LOS turistas en esa joya de gran ciudad fluvial
centroeuropea que es Budapest tienen desde hace unos años una atracción añadida
a museos, palacios y cafés en una exposición permanente en la calle Andrassy
60. Durante muchos años en el siglo XX, la mera mención de esta dirección
producía escalofríos a los húngaros. Allí estaba la «Casa del terror», el
cuartel general de la Policía política, primero de nazis húngaros y alemanes
durante la II Guerra Mundial e inmediatamente después, y durante décadas, de
los comunistas. Que heredaron de los nazis el cuartel, los calabozos, los
métodos y hasta algunos verdugos. Ellos ampliaron los calabozos por los sótanos
hasta convertirlos en un inmenso laberinto subterráneo bajo los venerables
edificios de aquel barrio de bulevares de la alta burguesía. El chekismo
húngaro del AVH alcanzó cotas de sadismo legendarias. «Me tumbaron boca abajo,
uno se me sentó en el culo y me levantó los pies y otro me golpeó las plantas
con una barra de hierro hasta que eran un guiñapo de carne. Después de eso me
obligaron a estar nueve días de pie sobre las heridas, sin comer, beber ni
lavarme». Así describía su experiencia Bela Szasz, uno de los pocos
supervivientes a la purga de «titoístas» de 1949 en la que fue ejecutado Laszlo
Rajk, ministro del Interior comunista. A Rajk, Szasz y otros se les acusó de
titoístas, socialdemócratas y espías. Todo falso. Rajk había sido otro
comunista igual de implacable que sus verdugos.
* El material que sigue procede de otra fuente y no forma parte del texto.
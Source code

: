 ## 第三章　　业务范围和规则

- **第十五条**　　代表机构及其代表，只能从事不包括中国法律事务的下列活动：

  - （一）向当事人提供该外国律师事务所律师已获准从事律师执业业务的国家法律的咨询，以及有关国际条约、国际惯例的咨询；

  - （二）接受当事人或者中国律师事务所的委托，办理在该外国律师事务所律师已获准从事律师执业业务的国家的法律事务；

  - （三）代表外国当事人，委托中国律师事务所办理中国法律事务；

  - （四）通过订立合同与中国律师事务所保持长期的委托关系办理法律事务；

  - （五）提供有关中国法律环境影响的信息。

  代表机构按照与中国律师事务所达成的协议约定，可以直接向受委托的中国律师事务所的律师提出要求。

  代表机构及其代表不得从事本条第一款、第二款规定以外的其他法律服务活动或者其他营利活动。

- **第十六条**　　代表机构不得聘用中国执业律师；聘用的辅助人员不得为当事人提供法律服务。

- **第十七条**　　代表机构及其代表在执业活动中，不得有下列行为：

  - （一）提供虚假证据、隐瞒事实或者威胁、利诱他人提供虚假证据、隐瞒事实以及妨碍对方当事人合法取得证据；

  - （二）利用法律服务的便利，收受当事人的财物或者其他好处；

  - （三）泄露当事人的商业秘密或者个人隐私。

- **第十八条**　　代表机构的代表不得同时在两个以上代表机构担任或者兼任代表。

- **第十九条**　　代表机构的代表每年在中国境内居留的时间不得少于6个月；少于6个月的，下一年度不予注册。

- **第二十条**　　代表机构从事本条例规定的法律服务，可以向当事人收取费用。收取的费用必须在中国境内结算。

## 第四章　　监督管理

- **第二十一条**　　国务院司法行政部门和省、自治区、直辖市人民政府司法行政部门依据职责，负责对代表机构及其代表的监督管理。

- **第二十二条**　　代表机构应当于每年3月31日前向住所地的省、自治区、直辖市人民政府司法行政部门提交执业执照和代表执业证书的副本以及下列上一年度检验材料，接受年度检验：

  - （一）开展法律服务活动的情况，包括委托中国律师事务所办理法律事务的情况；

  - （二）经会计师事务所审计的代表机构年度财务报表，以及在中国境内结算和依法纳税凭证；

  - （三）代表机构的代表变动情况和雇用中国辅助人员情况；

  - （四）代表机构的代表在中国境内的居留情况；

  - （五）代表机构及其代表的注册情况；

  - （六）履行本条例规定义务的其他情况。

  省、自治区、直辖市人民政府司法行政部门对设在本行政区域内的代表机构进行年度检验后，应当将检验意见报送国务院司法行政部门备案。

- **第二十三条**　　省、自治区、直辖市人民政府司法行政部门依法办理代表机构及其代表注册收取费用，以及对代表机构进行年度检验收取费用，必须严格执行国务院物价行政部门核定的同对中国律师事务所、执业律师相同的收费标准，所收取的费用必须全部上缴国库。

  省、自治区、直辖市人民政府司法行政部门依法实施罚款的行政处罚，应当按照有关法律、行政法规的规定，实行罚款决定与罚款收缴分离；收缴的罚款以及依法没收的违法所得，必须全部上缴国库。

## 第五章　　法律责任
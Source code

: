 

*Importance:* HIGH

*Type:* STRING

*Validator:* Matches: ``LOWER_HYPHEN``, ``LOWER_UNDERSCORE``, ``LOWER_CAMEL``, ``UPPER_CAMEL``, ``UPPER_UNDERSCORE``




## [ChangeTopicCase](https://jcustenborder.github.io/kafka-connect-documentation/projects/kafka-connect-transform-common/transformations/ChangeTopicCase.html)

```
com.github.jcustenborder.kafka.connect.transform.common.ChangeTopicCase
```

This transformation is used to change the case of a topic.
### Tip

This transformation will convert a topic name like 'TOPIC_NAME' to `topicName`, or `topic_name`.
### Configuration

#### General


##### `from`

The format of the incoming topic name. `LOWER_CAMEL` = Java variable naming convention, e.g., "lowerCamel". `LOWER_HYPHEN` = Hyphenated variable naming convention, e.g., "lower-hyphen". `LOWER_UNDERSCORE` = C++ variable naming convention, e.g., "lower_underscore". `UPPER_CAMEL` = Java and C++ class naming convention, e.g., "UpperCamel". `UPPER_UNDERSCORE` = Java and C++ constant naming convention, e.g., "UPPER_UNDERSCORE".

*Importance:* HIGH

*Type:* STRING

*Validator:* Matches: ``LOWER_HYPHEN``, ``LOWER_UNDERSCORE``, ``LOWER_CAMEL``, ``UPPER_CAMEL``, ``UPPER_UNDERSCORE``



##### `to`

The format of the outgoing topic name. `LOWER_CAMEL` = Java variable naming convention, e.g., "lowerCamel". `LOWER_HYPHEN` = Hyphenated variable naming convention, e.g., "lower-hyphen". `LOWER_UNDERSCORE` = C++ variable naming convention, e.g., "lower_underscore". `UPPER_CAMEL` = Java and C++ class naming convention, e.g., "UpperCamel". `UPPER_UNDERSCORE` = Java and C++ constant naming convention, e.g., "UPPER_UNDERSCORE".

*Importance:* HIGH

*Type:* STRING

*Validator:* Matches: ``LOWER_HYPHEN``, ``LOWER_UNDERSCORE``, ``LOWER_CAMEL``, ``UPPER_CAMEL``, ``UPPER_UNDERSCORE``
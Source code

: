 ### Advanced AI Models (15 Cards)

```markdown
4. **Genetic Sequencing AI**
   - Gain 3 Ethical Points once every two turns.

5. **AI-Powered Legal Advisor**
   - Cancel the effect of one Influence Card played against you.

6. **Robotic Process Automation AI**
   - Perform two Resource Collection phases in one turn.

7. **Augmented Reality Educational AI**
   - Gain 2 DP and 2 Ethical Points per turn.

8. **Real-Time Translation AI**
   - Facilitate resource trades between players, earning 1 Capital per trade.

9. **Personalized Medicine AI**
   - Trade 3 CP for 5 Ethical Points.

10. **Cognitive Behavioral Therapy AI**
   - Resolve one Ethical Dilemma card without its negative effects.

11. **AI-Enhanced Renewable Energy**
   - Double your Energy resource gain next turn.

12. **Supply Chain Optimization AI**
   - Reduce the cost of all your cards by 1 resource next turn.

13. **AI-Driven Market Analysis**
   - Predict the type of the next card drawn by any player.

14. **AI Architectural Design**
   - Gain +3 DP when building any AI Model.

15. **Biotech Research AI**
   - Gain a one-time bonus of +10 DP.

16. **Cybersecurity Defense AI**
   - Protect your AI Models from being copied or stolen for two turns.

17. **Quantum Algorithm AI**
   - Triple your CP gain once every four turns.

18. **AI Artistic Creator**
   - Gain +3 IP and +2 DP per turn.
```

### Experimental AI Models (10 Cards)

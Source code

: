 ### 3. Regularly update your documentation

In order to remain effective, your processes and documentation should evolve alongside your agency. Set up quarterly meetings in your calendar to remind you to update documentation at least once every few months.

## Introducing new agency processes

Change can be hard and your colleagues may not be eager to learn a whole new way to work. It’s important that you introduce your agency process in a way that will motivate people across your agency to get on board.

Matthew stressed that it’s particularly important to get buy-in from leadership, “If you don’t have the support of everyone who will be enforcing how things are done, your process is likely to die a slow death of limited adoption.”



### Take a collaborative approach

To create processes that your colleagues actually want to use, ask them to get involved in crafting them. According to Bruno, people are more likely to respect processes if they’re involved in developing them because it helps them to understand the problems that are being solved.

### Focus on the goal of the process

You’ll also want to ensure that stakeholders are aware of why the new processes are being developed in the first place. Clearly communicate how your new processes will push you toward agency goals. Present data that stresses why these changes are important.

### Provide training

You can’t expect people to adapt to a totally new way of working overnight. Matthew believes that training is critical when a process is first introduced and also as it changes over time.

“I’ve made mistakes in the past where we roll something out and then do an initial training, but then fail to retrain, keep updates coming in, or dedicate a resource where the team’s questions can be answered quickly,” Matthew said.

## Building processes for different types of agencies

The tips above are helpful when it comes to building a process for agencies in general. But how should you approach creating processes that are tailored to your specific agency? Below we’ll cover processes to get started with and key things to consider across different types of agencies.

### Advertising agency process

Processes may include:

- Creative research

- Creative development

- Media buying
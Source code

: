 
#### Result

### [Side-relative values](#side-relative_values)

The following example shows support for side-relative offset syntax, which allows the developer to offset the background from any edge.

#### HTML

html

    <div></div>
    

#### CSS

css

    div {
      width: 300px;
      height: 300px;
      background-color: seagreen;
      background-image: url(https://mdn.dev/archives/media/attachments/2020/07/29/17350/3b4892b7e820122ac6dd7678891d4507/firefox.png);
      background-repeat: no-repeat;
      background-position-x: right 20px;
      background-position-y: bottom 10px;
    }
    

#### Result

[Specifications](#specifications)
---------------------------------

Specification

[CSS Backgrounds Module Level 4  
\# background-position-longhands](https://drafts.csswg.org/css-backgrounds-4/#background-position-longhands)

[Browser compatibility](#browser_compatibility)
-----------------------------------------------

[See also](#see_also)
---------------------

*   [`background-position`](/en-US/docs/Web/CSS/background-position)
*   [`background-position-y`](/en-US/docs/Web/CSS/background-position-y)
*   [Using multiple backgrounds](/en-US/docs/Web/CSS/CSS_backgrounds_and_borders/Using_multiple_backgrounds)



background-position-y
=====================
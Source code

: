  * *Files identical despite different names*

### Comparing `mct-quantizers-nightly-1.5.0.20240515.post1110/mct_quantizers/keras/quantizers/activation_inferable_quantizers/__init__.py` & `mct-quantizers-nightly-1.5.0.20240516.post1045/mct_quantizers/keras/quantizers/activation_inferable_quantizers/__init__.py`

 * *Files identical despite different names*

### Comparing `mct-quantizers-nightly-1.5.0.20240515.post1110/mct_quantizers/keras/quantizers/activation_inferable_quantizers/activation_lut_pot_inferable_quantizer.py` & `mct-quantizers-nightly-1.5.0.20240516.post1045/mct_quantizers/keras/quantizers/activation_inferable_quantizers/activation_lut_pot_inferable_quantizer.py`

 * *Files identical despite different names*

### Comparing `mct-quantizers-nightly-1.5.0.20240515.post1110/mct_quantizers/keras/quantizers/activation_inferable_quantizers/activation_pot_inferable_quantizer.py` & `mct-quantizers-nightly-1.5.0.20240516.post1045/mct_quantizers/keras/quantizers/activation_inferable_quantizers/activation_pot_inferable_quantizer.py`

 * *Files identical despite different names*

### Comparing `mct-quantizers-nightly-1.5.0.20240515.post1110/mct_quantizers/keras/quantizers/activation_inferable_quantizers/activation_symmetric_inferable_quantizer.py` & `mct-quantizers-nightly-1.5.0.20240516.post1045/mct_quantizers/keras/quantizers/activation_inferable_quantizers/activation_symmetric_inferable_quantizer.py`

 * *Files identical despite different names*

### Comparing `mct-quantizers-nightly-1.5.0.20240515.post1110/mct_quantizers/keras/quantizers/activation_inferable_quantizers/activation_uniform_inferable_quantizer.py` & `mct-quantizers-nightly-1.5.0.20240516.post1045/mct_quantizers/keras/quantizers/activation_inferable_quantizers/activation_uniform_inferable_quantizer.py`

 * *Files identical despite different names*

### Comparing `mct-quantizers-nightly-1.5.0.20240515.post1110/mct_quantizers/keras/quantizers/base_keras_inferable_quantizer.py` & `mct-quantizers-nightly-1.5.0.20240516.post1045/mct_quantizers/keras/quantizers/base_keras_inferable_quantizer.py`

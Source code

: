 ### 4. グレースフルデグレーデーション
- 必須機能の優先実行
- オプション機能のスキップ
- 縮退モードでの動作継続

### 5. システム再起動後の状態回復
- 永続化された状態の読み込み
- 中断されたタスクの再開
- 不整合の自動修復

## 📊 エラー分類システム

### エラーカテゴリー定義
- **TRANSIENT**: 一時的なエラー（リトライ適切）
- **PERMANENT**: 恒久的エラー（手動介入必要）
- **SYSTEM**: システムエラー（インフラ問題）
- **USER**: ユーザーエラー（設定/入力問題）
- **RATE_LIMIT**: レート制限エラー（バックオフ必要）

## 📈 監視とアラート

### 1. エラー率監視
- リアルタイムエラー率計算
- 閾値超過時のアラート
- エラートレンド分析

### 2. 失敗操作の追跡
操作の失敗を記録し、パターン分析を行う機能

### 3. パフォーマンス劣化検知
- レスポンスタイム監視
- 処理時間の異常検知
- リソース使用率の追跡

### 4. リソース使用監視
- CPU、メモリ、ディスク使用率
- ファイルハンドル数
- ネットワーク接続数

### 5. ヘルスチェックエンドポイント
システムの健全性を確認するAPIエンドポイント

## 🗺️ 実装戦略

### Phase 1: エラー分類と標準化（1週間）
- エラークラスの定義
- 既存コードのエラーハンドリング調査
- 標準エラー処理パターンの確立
Y, sin embargo, en un guiño peculiar de la historia, la
mentira y la injusticia con Laszlo Rajk lo habrían de convertir en el símbolo
del lamento nacional por toda la larga y cruel noche de crueldad,
arbitrariedad, mentira y terror. Sería el nombre de Rajk el que habría de
desencadenar el alud de acontecimientos insospechados y colosales que se
convertirían en el gran levantamiento nacional contra el imperio soviético, en
la gesta inspiradora de todas las insurrecciones contra la tiranía comunista.
Praga en 1968 sería, doce años después, el siguiente gran hito y trágica
frustración. Otros doce años más tarde, en 1980 y en Polonia, se pondría
finalmente en marcha la definitiva revuelta general de Europa oriental contra
el imperio soviético. Llegaría en 1989 con la caída del Muro de Berlín y la
reunificación alemana y europea. El 23 de octubre de 1956 húngaro desenmascaró
para siempre al poder soviético y expuso que la culpa no era de un hombre ni
cien, sino del sistema y la ideología comunistas.
Todo comenzó con la muerte de Stalin el 5 de marzo de 1953.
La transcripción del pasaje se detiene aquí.